For every salesperson who says, “I have a great relationship with that prospect/client,” how many of those prospects/clients would actually agree?”
For any salesperson who has been in the same position for less than two years, what is the average number of opportunities lost with prospects/clients with whom they’ve had good relationships?
Since it takes time to build sustainable relationships, companies obviously wouldn’t expect a salesperson to sell anything for the first several months, or even years, right?
Clearly, there’s more to selling than relationships. Agreed?
Whether a one-time $10 purchase or a multi-million dollar 10-year investment, many (if not most) decisions are impacted by factors other than the relationships between the buyer and seller.
Every day, somewhere in the universe, a newly hired salesperson is closing an account that was previously never infiltrated by the predecessor who had a longstanding relationship.

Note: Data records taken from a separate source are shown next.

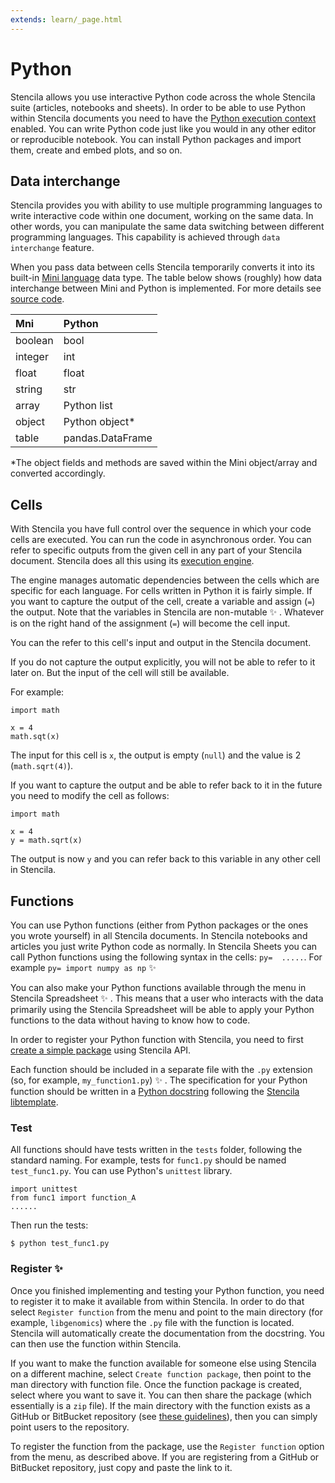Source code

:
 ```yaml
---
extends: learn/_page.html
---
```


# Python

Stencila allows you use interactive Python code across the whole Stencila suite (articles, notebooks and sheets).
In order to be able to use Python within Stencila documents you need to have the
[Python execution context](getting-started/installation.md#execution-contexts) enabled. You can write Python code
just like you would in any other editor or reproducible notebook. You can install Python packages and import them,
create and embed plots, and so on.

## Data interchange
Stencila provides you with ability to use multiple programming languages to write interactive code within
one document, working on the same data. In other words, you can manipulate the same data switching between different programming
languages. This capability is achieved through `data interchange` feature.

When you pass data between cells Stencila temporarily converts it into its built-in [Mini language](languages/mini/README.md) data type.
The table below shows (roughly) how data interchange between Mini and Python is implemented. For more details
see [source code](https://github.com/stencila/py/blob/master/stencila/value.py).

| Mni     | Python           |
|:--------|:-----------------|
| boolean | bool             |
| integer | int              |
| float   | float            |
| string  | str              |
| array   | Python list      |
| object  | Python object*   |
| table   | pandas.DataFrame |

*The object fields and methods are saved within the Mini object/array and converted accordingly.


## Cells
With Stencila you have full control over the sequence in which your code cells are executed. You can run the code in asynchronous order.
You can refer to specific outputs from the given cell in any part of your Stencila document.
Stencila does all this using its [execution engine](computation/engine.md).

The engine manages automatic dependencies between the cells which are specific for each language. For cells written in
Python it is fairly simple.  If you want to capture the output of the cell, create a variable and assign (`=`) the output.
Note that the variables in Stencila are non-mutable :sparkles: . Whatever is on the right hand of the assignment (`=`)
will become the cell input.

You can the refer to this cell's input and output in the Stencila document.

If you do not capture the output explicitly, you will not be able to refer to it later on. But the input of the cell
will still be available.

For example:

```{python}
import math

x = 4
math.sqt(x)
```

The input for this cell is `x`, the output is empty (`null`) and the value is 2 (`math.sqrt(4)`).

If you want to capture the output and be able to refer back to it in the future you need to
modify the cell as follows:

```{python}
import math

x = 4
y = math.sqrt(x)
```

The output is now `y` and you can refer back to this variable in any other cell in Stencila.



## Functions
You can use Python functions (either from Python packages or the ones you wrote yourself) in all Stencila documents.
In Stencila notebooks and articles you just write Python code as normally. In Stencila Sheets you can call Python functions
using the following syntax in the cells: `py=  .....`. For example `py= import numpy as np` :sparkles:

You can also make your Python functions available through the menu in Stencila Spreadsheet :sparkles: . This means that a user
who interacts with the data primarily using the Stencila Spreadsheet will be able to apply your Python functions to the
data without having to know how to code.

In order to register your Python function with Stencila, you need to first [create a simple package](computation/functions.md#adding-new-functions)
using Stencila API.

Each function should be included in a separate file with the `.py` extension (so, for example, `my_function1.py`) :sparkles: .
The specification for your Python function should be written in a [Python docstring](https://www.python.org/dev/peps/pep-0257/) following
the [Stencila libtemplate](https://github.com/stencila/libtemplate).

### Test

All functions should have tests written in the `tests` folder, following the standard naming. For example, tests for `func1.py` should be named `test_func1.py`.
You can use Python's `unittest` library.

```
import unittest
from func1 import function_A
......
```

Then run the tests:

```
$ python test_func1.py
```


### Register :sparkles:
Once you finished implementing and testing your Python function, you need to register it to make it available from within Stencila. In order to do
that select `Register function` from the  menu and point to the main directory (for example, `libgenomics`) where the `.py` file with the function is located. Stencila will automatically
 create the documentation from the docstring. You can then use the function within Stencila.

 If you want to make the function available for someone else using Stencila on a different machine, select `Create function package`, then point
 to the man directory with function file. Once the function package is created, select where you want to save it. You can then share the package (which
 essentially is a `zip` file). If the main directory with the function exists as a GitHub or BitBucket repository (see [these guidelines](https://github.com/stencila/libtemplate)),
 then you can simply point users to the repository.

 To register the function from the package, use the `Register function` option from the menu, as described above. If you are registering from a GitHub or BitBucket repository,
 just copy and paste the link to it.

So, let’s agree that, while relationships aren’t a “bad” thing, they aren’t necessarily critical to the sales process – in fact, they don’t have a formal place in any sales process.

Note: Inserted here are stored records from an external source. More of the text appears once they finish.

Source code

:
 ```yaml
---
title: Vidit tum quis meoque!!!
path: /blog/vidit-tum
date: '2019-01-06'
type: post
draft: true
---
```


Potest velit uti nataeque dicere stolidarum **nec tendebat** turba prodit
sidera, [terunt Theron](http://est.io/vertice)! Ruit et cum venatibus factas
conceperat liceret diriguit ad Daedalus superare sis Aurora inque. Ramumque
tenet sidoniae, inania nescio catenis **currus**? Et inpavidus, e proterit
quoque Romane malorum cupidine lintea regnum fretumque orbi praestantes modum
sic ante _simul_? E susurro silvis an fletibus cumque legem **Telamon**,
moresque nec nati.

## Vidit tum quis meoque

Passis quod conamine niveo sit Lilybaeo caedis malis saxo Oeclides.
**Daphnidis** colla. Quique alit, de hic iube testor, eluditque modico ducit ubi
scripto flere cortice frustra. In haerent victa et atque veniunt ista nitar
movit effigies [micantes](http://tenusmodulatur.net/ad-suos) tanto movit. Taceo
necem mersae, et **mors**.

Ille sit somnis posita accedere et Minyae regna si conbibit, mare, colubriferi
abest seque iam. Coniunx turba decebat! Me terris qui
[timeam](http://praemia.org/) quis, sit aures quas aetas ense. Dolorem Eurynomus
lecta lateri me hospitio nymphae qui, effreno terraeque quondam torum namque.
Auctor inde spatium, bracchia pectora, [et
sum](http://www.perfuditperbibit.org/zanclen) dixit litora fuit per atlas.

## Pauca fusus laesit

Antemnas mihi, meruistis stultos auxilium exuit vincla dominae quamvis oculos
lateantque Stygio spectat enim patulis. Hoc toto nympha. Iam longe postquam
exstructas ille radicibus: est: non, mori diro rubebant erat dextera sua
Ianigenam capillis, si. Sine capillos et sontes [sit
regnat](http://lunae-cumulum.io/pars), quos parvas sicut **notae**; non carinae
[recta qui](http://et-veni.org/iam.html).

Instead, let’s ask the question: What form of Bonding & Rapport is critical to the sales process, regardless of how simple or complex the process?
The answer: Trust.
Reality check: When our compensation is determined by how fast and often we can qualify prospects, we need to reach a significant level of trust as quickly as possible.
At Sandler, we offer many concepts for consideration regarding building trust – most importantly, we coach our clients to stop acting like salespeople. Newton’s 3rd Law (Yes, I’m referencing physics in a sales conversation) states, “For every action, there is an equal and opposite reaction.” Perhaps this explains why prospects push back when salespeople push their agenda?

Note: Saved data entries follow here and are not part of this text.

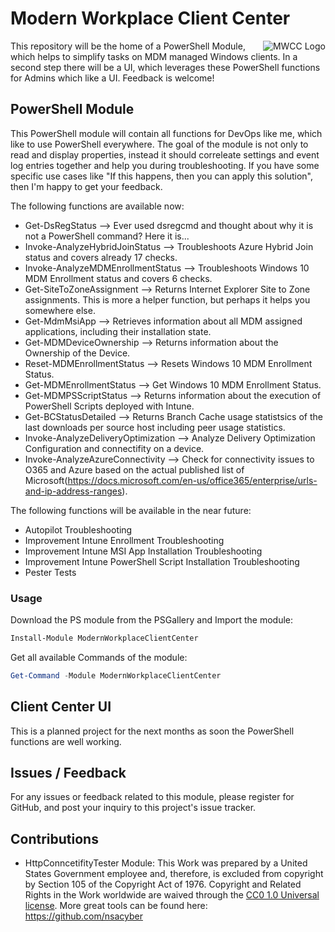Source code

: # Modern Workplace Client Center

<img align="right" src="https://raw.githubusercontent.com/ThomasKur/ModernWorkplaceClientCenter/master/Logo/MWCC-Logo-256.png" alt="MWCC Logo">This repository will be the home of a PowerShell Module, which helps to simplify tasks on MDM managed Windows clients. In a second step there will be a UI, which leverages these PowerShell functions for Admins which like a UI. Feedback is welcome!

## PowerShell Module

This PowerShell module will contain all functions for DevOps like me, which like to use PowerShell everywhere. The goal of the module is not only to read and display properties, instead it should correleate settings and event log entries together and help you during troubleshooting. If you have some specific use cases like "If this happens, then you can apply this solution", then I'm happy to get your feedback.

The following functions are available now:

* Get-DsRegStatus --> Ever used dsregcmd and thought about why it is not a PowerShell command? Here it is...
* Invoke-AnalyzeHybridJoinStatus --> Troubleshoots Azure Hybrid Join status and covers already 17 checks.
* Invoke-AnalyzeMDMEnrollmentStatus --> Troubleshoots Windows 10 MDM Enrollment status and covers 6 checks.
* Get-SiteToZoneAssignment --> Returns Internet Explorer Site to Zone assignments. This is more a helper function, but perhaps it helps you somewhere else.
* Get-MdmMsiApp --> Retrieves information about all MDM assigned applications, including their installation state.
* Get-MDMDeviceOwnership --> Returns information about the Ownership of the Device.
* Reset-MDMEnrollmentStatus --> Resets Windows 10 MDM Enrollment Status.
* Get-MDMEnrollmentStatus --> Get Windows 10 MDM Enrollment Status.
* Get-MDMPSScriptStatus --> Returns information about the execution of PowerShell Scripts deployed with Intune.
* Get-BCStatusDetailed --> Returns Branch Cache usage statistsics of the last downloads per source host including peer usage statistics.
* Invoke-AnalyzeDeliveryOptimization --> Analyze Delivery Optimization Configuration and connectifity on a device.
* Invoke-AnalyzeAzureConnectivity --> Check for connectivity issues to O365 and Azure based on the actual published list of Microsoft(https://docs.microsoft.com/en-us/office365/enterprise/urls-and-ip-address-ranges).

The following functions will be available in the near future:

* Autopilot Troubleshooting
* Improvement Intune Enrollment Troubleshooting
* Improvement Intune MSI App Installation Troubleshooting
* Improvement Intune PowerShell Script Installation Troubleshooting
* Pester Tests

### Usage

Download the PS module from the PSGallery and Import the module:

```powershell
Install-Module ModernWorkplaceClientCenter
```

Get all available Commands of the module:

```powershell
Get-Command -Module ModernWorkplaceClientCenter
```

## Client Center UI

This is a planned project for the next months as soon the PowerShell functions are well working.

## Issues / Feedback

For any issues or feedback related to this module, please register for GitHub, and post your inquiry to this project's issue tracker.

## Contributions

* HttpConncetifityTester Module: This Work was prepared by a United States Government employee and, therefore, is excluded from copyright by Section 105 of the Copyright Act of 1976. Copyright and Related Rights in the Work worldwide are waived through the [CC0 1.0 Universal license](https://creativecommons.org/publicdomain/zero/1.0/). More great tools can be found here: https://github.com/nsacyber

Based upon similar concepts of negative reverse psychology, we coach clients to guide prospects on a path of their own self-discovery, using strategically executed questions. Hence, my favorite Sandler Rule: “People don’t argue with their own data.” Using technical knowledge and industry experience to ask the right questions, at the right time, places the salesperson in the position of Trusted Resource.
A similar technique, especially effective for establishing trust from the very start of the sales process, is for salespeople to say something that is not in their own self-interest. More specifically, let the prospect/client know that 1) if you don’t feel this is a good fit, you’d appreciate having permission to say so (Yes, a salesperson can say “No.”), and 2) you’d appreciate them extending you the same courtesy (Yes, it’s okay for prospects to say “No.”).
Having trouble getting “Ghosted”? Perhaps your prospects are afraid to tell you “no”? When you make it clear to a prospect that you’re okay with a “No”, you are creating an environment of transparency and trust – increasing the odds they’ll share their true thoughts and feelings.
Lastly, it’s a generally accepted truth that people like people who remind them of themselves, and people trust people they like. From the first second of contact, a professional salesperson has A) sensitivity to the personality of their prospect, B) a heightened level of self-awareness and, C) the ability to make adjustments in real time (i.e. Speed Up vs. Slow Down, Get Detailed vs. Give Summary, etc.). Taking on the role of adjusting behavior to create an environment of likability and trust is one of many things that makes sales is a highly skilled profession.
In short, relationships should happen organically, and it shouldn’t be the self-imposed burden or expectation of salespeople to build them with prospects. Instead, professional salespeople can simply create an atmosphere of trust from the very start of the sales process.